_What this task involves_
Do not copy the pictures. Write out the lines from the start of the entries through the line containing "V. Bonvin, F.".

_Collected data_
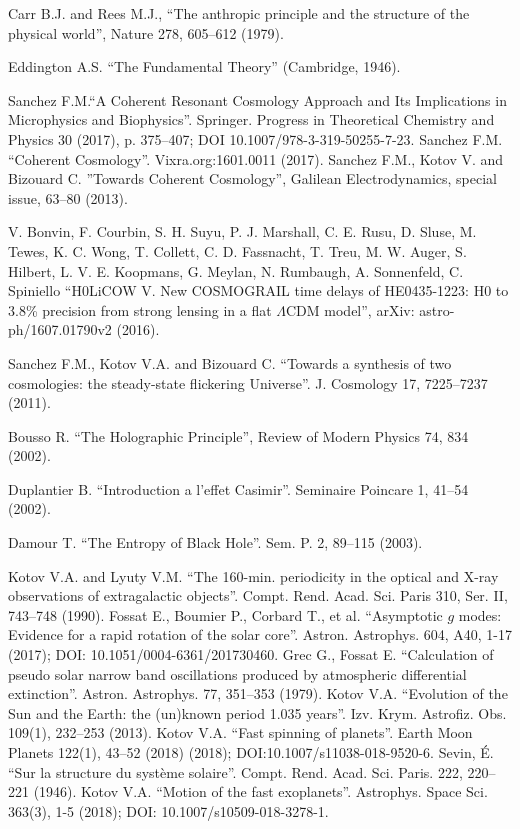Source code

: \documentclass[twoside,draft]{article}
\begin{document}
\begin{sloppypar}
\begin{thebibliography}{99}\footnotesize

 Carr B.J. and Rees M.J., ``The anthropic principle and the
structure of the physical world'', Nature 278, 605--612 (1979).

 Eddington A.S. ``The Fundamental Theory'' (Cambridge, 1946).

 Sanchez F.M.``A Coherent Resonant Cosmology Approach and Its Implications in Microphysics and Biophysics''. Springer. Progress in Theoretical Chemistry and Physics 30 (2017), p. 375--407; DOI 10.1007/978-3-319-50255-7-23.  Sanchez F.M. ``Coherent Cosmology''. Vixra.org:1601.0011 (2017). Sanchez F.M., Kotov V. and Bizouard C. ''Towards Coherent Cosmology'', Galilean Electrodynamics, special issue, 63--80 (2013).

 V. Bonvin, F. Courbin, S. H. Suyu, P. J. Marshall, C. E. Rusu, D. Sluse, M. Tewes, K. C. Wong, T. Collett, C. D. Fassnacht, T. Treu, M. W. Auger, S. Hilbert, L. V. E. Koopmans, G. Meylan, N. Rumbaugh, A. Sonnenfeld, C. Spiniello ``H0LiCOW V. New COSMOGRAIL time delays of HE0435-1223: H0 to 3.8\% precision from strong lensing in a flat $\Lambda$CDM model'', arXiv: astro-ph/1607.01790v2 (2016).

 Sanchez F.M., Kotov V.A. and Bizouard C. ``Towards a synthesis of
two cosmologies: the steady-state flickering Universe''. J. Cosmology 17,
7225--7237 (2011).

 Bousso R. ``The Holographic Principle'', Review of Modern Physics
74, 834 (2002).

 Duplantier B. ``Introduction a l'effet Casimir''. Seminaire
Poincare 1, 41--54 (2002).

 Damour T. ``The Entropy of Black Hole''. Sem. P. 2, 89--115 (2003).

 Kotov V.A. and Lyuty V.M. ``The 160-min. periodicity in the optical
and X-ray observations of extragalactic objects''. Compt. Rend. Acad. Sci.
Paris 310, Ser. II, 743--748 (1990). Fossat E., Boumier P., Corbard T., et al.
``Asymptotic $g$ modes: Evidence for a rapid rotation of the solar core''.
Astron. Astrophys. 604, A40, 1-17 (2017); DOI: 10.1051/0004-6361/201730460.
Grec G., Fossat E. ``Calculation of pseudo solar narrow band oscillations
produced by atmospheric differential extinction''. Astron. Astrophys. 77,
351--353 (1979). Kotov V.A. ``Evolution of the Sun and the Earth: the (un)known
period 1.035 years''. Izv. Krym. Astrofiz. Obs. 109(1), 232--253 (2013).
Kotov V.A. ``Fast spinning of planets''. Earth Moon Planets 122(1), 43--52
(2018) (2018); DOI:10.1007/s11038-018-9520-6. Sevin, \'E. ``Sur la structure du
syst\`eme solaire''. Compt. Rend. Acad. Sci. Paris. 222, 220--221 (1946).
Kotov V.A. ``Motion of the fast exoplanets''. Astrophys. Space Sci. 363(3), 1-5
(2018); DOI: 10.1007/s10509-018-3278-1.


\end{thebibliography}
\end{sloppypar}
\end{document}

_Exercise output_
Source code

: \documentclass[twoside,draft]{article}
\begin{document}
\begin{sloppypar}
\begin{thebibliography}{99}\footnotesize

 Carr B.J. and Rees M.J., ``The anthropic principle and the
structure of the physical world'', Nature 278, 605--612 (1979).

 Eddington A.S. ``The Fundamental Theory'' (Cambridge, 1946).

 Sanchez F.M.``A Coherent Resonant Cosmology Approach and Its Implications in Microphysics and Biophysics''. Springer. Progress in Theoretical Chemistry and Physics 30 (2017), p. 375--407; DOI 10.1007/978-3-319-50255-7-23.  Sanchez F.M. ``Coherent Cosmology''. Vixra.org:1601.0011 (2017). Sanchez F.M., Kotov V. and Bizouard C. ''Towards Coherent Cosmology'', Galilean Electrodynamics, special issue, 63--80 (2013).

 V. Bonvin, F. Courbin, S. H. Suyu, P. J. Marshall, C. E. Rusu, D. Sluse, M. Tewes, K. C. Wong, T. Collett, C. D. Fassnacht, T. Treu, M. W. Auger, S. Hilbert, L. V. E. Koopmans, G. Meylan, N. Rumbaugh, A. Sonnenfeld, C. Spiniello ``H0LiCOW V. New COSMOGRAIL time delays of HE0435-1223: H0 to 3.8\% precision from strong lensing in a flat $\Lambda$CDM model'', arXiv: astro-ph/1607.01790v2 (2016).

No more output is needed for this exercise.